The present invention provides etching of aluminum anode foil to increase surface area and capacitance. Several factors contribute to increasing the specific capacitance of aluminum electrolytic capacitor foil. One factor is the amount of increase in tunnel density (i.e., the number of tunnels per square centimeter). As tunnel density is increased, a corresponding enlargement of the overall surface area will occur. Another factor controlling the increase in specific capacitance is the length of the etch tunnel. Longer tunnels or through tunnels result in higher surface area. The tunnel density and tunnel length are both determined by the type of etch process.
In the method of the present invention, the foil can be etched anodically under the influence of a charge in an electrolyte bath. In particular, the foil can be etched by treating the anode foil in an electrolyte bath composition comprising a sulfate and a halide, and passing a charge through the anode foil while the foil is immersed in the electrolyte bath.
The electrolytic bath composition of the present invention contains a sulfate (SO42−).
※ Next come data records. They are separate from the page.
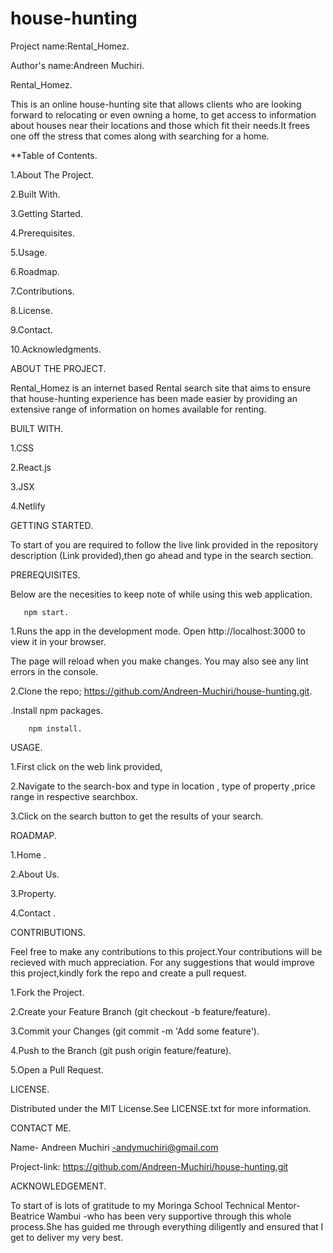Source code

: # house-hunting
Project name:Rental_Homez.

Author's name:Andreen Muchiri.

Rental_Homez.

This is an online house-hunting site that allows clients  who are looking forward to relocating or even owning a home, to get access to information about houses near their locations and those which fit their needs.It frees one off the stress that comes along with searching for a home.

**Table of Contents.

1.About The Project.

2.Built With.

3.Getting Started.

4.Prerequisites.

5.Usage.

6.Roadmap.

7.Contributions.

8.License.

9.Contact.

10.Acknowledgments.

ABOUT THE PROJECT.

Rental_Homez  is an internet based Rental search site  that aims to ensure that house-hunting experience has been made easier by providing an extensive range of information on homes available for renting.

BUILT WITH.

1.CSS

2.React.js

3.JSX

4.Netlify

GETTING STARTED.

To start of you are required to follow the live link provided in the repository description (Link provided),then go ahead and type in
the search section.


PREREQUISITES.

Below are the necesities to keep note of while using this web application.

       npm start.

1.Runs the app in the development mode.
Open http://localhost:3000 to view it in your browser.

The page will reload when you make changes.
You may also see any lint errors in the console.


2.Clone the repo;
     https://github.com/Andreen-Muchiri/house-hunting.git.

.Install npm packages.

        npm install.
USAGE.

1.First click on the web link provided,

2.Navigate to the search-box and type in location , type of property ,price range in respective searchbox.

3.Click on the search button to get the results of your search.

ROADMAP.

1.Home .

2.About Us.

3.Property.

4.Contact .

CONTRIBUTIONS.

Feel free to make any contributions to this project.Your contributions will be recieved with much appreciation. For any suggestions that would improve this project,kindly fork the repo and create a pull request.

1.Fork the Project.

2.Create your Feature Branch (git checkout -b feature/feature).

3.Commit your Changes (git commit -m 'Add some feature').

4.Push to the Branch (git push origin feature/feature).

5.Open a Pull Request.

LICENSE.

Distributed under the MIT License.See LICENSE.txt for more information.

CONTACT ME.

Name- Andreen Muchiri -andymuchiri@gmail.com

Project-link: https://github.com/Andreen-Muchiri/house-hunting.git

ACKNOWLEDGEMENT.

To start of is lots of gratitude to my Moringa School Technical Mentor- Beatrice Wambui -who has been very supportive through this whole process.She has guided me through everything diligently and ensured that I get to deliver my very best.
Suitable sulfates include sodium sulfate, potassium sulfate, and lithium sulfate, or other soluble sulfate salts, with sodium sulfate preferred. The amount of sulfate in the electrolytic bath composition can range from about 100 parts per million (ppm) to about 2000 ppm (e.g. ranging from about 250 ppm to about 1000 ppm), from about 500 ppm to about 700 ppm being preferred.
The electrolyte bath composition also contains a halide. The type of halide is not particularly limited, so long as the halide ion is provided to interact with the sulfate. The halide is believed to help provide for pit initiation and tunnel propagation of the anode foil. A preferred halide is sodium chloride. The amount of the halide ranges from about 1% to about 6% by weight of the electrolyte bath composition, more preferably ranging from about 1% to about 3% by weight.
The electrolyte bath composition may include an additional oxidizing agent that is used in conjunction with the halide, for example iodic acid, iodine pentoxide, iodine trichloride, sodium perchlorate, sodium peroxide, hydrogen peroxide, sodium pyrosulfate, and mixtures thereof. Preferably, the oxidizing agent is thermally stable and/or chemically stable, e.g. it is not unduly reduced at the cathode, and helps to create high tunnel density and long tunnels for the etched foil. A preferred oxidizing agent is sodium perchlorate. For example, sodium perchlorate can be used in conjunction with a halide, e.g., sodium chloride.
The amount of oxidizing agent ranges from about 2% to about 12% by weight of the electrolyte bath composition, more preferably ranging from about 2% to about 6% by weight. Preferably, the weight ratio of halide to oxidizing agent is at about 2 to 1.
As an example, the amount of sodium perchlorate can range from about 2% to about 12% by weight of the electrolyte bath composition, more preferably ranging from about 2% to about 6% by weight. Similarly, the amount of sodium chloride can range from about 1% to about 6% by weight of the electrolyte bath composition; more preferably ranging from about 1% to about 3% by weight. Illustratively, the weight ratio of sodium perchlorate to sodium chloride is about 2 to 1.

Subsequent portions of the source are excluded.